## Task statement
Lines below starting with the line with "is given fewer" and going on through the line with "Controls post-processing trimming" must be output exactly; the rest of the records must be left out.

Source texts of formatted documents:

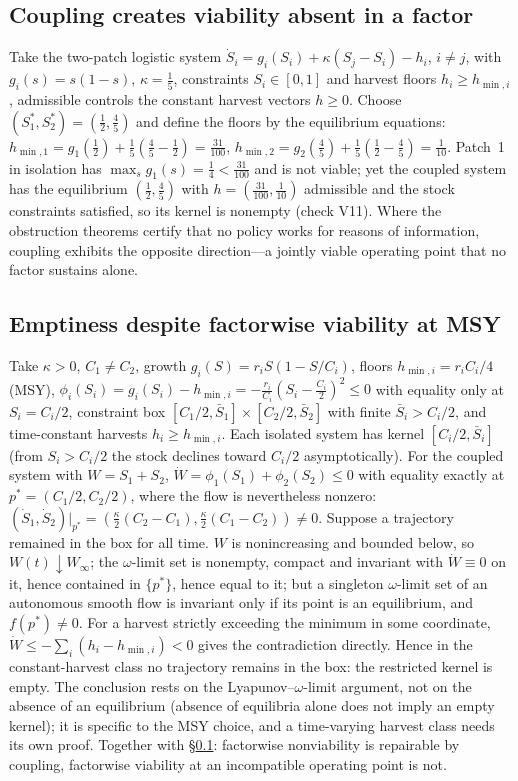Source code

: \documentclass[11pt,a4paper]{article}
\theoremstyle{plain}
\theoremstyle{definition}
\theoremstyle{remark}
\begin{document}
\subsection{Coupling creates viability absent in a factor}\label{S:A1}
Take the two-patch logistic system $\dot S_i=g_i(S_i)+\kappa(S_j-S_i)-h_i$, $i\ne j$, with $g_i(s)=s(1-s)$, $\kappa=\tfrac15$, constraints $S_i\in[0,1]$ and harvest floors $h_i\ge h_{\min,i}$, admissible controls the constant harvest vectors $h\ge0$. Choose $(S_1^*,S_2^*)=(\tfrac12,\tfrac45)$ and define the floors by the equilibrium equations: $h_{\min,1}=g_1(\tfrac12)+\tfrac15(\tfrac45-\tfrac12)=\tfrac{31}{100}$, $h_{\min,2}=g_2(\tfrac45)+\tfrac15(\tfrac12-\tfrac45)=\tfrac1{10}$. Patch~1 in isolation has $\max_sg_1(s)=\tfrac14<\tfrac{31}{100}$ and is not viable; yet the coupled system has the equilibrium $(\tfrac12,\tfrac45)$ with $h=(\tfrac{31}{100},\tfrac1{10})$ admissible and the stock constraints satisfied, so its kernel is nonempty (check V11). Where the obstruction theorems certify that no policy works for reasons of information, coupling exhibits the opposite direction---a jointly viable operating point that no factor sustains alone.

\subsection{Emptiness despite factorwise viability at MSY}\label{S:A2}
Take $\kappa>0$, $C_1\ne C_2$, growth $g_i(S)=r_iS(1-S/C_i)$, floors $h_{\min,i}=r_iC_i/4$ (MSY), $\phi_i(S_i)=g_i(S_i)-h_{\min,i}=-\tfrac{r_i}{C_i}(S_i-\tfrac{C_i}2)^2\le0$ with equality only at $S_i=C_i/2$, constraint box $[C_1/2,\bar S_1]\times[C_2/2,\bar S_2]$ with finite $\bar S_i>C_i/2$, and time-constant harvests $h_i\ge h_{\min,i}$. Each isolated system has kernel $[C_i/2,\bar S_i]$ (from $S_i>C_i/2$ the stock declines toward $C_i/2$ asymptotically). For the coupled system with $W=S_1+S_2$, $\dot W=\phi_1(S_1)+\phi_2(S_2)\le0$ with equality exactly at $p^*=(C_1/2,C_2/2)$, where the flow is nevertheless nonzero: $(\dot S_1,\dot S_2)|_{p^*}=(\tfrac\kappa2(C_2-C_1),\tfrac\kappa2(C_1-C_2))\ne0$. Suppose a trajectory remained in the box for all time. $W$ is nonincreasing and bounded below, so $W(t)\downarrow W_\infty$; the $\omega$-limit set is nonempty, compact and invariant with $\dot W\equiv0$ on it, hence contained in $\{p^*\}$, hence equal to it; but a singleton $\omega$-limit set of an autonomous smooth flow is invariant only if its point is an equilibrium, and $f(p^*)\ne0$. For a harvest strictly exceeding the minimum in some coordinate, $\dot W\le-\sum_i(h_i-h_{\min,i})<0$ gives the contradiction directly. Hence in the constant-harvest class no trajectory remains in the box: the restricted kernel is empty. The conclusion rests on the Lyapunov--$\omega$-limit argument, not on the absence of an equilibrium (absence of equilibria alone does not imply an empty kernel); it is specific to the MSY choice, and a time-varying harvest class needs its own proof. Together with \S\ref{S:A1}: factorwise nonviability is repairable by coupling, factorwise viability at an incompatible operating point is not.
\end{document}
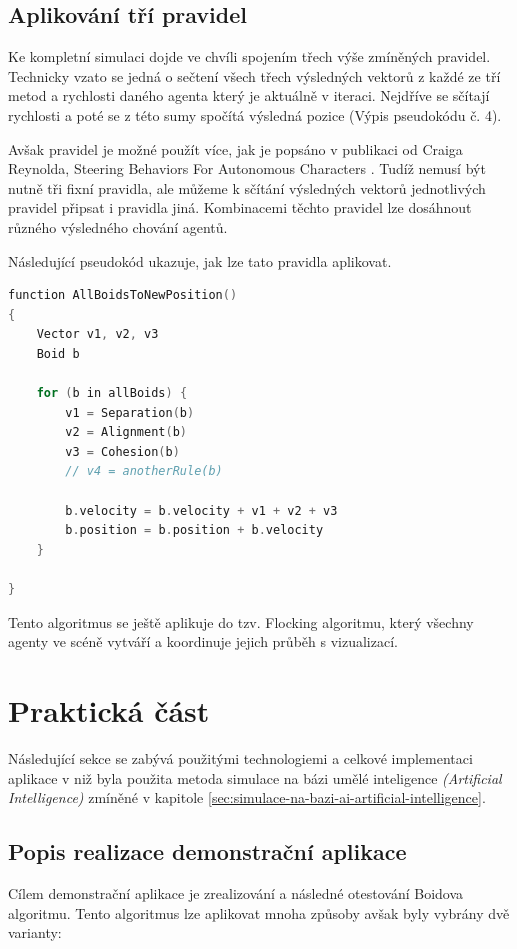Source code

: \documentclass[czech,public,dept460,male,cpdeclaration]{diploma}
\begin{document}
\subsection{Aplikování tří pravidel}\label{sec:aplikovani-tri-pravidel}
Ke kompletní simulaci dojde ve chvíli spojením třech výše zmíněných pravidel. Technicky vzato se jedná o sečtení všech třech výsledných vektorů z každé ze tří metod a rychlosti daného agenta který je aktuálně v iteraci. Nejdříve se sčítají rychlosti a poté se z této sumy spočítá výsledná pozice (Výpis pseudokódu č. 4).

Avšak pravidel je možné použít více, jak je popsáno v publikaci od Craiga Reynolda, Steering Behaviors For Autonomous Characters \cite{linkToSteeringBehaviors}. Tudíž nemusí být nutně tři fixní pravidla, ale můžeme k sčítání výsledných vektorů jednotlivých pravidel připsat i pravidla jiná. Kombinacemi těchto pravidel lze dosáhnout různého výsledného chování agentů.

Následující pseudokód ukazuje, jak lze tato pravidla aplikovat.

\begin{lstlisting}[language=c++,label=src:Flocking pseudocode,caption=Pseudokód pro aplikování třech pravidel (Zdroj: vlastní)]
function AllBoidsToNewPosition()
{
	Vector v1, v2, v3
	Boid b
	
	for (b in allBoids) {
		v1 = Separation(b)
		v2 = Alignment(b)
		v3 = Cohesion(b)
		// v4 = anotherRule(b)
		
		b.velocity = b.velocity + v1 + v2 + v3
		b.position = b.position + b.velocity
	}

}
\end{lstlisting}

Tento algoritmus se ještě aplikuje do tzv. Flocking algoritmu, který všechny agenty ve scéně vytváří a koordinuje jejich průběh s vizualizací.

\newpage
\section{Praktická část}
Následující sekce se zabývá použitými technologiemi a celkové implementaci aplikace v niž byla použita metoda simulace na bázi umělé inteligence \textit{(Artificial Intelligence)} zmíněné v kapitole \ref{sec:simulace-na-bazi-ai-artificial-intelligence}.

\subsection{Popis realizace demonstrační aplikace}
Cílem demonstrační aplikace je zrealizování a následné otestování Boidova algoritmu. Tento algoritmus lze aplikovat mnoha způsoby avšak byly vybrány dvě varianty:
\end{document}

...

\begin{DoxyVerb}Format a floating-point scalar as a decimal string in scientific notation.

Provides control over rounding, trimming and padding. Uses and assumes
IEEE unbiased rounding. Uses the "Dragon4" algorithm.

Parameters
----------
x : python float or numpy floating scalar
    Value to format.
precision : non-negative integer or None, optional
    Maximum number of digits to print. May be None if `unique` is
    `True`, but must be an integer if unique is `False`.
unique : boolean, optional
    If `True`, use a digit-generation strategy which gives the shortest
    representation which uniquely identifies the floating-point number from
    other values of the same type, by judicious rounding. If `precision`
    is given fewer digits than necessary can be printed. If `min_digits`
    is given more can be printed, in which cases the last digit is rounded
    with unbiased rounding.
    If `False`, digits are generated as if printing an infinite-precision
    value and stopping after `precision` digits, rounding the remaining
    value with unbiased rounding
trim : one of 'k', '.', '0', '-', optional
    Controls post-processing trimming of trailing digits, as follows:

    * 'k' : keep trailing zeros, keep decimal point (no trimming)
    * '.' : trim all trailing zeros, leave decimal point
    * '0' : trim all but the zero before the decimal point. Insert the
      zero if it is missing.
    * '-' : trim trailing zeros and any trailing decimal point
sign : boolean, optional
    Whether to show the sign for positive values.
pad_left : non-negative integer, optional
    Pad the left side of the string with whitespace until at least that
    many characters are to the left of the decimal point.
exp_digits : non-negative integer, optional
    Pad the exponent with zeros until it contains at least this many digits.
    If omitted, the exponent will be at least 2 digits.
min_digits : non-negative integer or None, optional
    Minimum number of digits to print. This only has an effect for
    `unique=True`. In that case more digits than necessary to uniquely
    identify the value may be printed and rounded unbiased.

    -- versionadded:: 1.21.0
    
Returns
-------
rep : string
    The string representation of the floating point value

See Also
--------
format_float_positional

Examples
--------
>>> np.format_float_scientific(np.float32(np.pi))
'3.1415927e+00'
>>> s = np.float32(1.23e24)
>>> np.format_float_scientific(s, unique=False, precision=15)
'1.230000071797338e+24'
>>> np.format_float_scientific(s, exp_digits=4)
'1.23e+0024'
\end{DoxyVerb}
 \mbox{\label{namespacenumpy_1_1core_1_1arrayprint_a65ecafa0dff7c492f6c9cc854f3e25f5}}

## Written answer
    is given fewer digits than necessary can be printed. If `min_digits`
    is given more can be printed, in which cases the last digit is rounded
    with unbiased rounding.
    If `False`, digits are generated as if printing an infinite-precision
    value and stopping after `precision` digits, rounding the remaining
    value with unbiased rounding
trim : one of 'k', '.', '0', '-', optional
    Controls post-processing trimming of trailing digits, as follows:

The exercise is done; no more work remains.